:: Problem description ::
Among the entries that follow, some lines contain the word "ansi". Show all of them.

:: Material to process ::
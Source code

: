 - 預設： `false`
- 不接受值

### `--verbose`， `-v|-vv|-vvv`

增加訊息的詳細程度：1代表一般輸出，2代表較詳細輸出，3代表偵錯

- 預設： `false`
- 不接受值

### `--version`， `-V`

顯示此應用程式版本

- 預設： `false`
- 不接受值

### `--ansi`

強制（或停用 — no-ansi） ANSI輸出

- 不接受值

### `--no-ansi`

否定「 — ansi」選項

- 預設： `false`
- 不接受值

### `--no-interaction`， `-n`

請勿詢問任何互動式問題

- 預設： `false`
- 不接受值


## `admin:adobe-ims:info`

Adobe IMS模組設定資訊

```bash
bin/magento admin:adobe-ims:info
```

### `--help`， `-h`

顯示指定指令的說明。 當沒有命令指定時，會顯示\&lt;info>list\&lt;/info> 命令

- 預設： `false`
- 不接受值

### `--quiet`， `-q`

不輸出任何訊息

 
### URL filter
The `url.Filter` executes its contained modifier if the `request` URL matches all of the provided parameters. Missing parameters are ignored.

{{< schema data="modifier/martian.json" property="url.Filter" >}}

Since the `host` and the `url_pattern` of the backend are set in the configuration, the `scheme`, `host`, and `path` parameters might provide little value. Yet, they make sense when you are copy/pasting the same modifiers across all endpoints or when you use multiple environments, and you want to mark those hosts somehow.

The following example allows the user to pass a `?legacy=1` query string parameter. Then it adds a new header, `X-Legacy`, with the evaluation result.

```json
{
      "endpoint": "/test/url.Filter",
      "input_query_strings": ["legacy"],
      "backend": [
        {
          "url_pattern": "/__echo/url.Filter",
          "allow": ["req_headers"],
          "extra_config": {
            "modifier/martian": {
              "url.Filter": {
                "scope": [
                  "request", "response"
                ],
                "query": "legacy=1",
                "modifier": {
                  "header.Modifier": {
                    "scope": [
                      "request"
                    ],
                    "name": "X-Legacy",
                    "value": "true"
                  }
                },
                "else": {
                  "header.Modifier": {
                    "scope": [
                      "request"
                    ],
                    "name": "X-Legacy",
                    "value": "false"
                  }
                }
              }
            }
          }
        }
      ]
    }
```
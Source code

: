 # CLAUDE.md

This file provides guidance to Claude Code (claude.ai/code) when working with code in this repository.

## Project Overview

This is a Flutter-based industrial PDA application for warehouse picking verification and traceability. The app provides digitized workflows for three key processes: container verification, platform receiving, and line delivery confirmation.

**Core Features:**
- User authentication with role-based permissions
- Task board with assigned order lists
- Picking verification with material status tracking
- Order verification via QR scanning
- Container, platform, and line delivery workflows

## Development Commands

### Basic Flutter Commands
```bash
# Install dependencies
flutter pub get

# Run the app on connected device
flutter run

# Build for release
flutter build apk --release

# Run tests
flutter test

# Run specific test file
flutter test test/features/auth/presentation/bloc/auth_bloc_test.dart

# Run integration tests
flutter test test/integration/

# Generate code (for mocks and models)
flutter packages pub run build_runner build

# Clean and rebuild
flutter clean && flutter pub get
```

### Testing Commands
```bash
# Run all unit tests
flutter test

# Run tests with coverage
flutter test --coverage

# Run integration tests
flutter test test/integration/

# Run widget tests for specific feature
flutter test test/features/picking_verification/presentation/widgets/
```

:: Answer to this problem ::
### `--ansi`
強制（或停用 — no-ansi） ANSI輸出
### `--no-ansi`
否定「 — ansi」選項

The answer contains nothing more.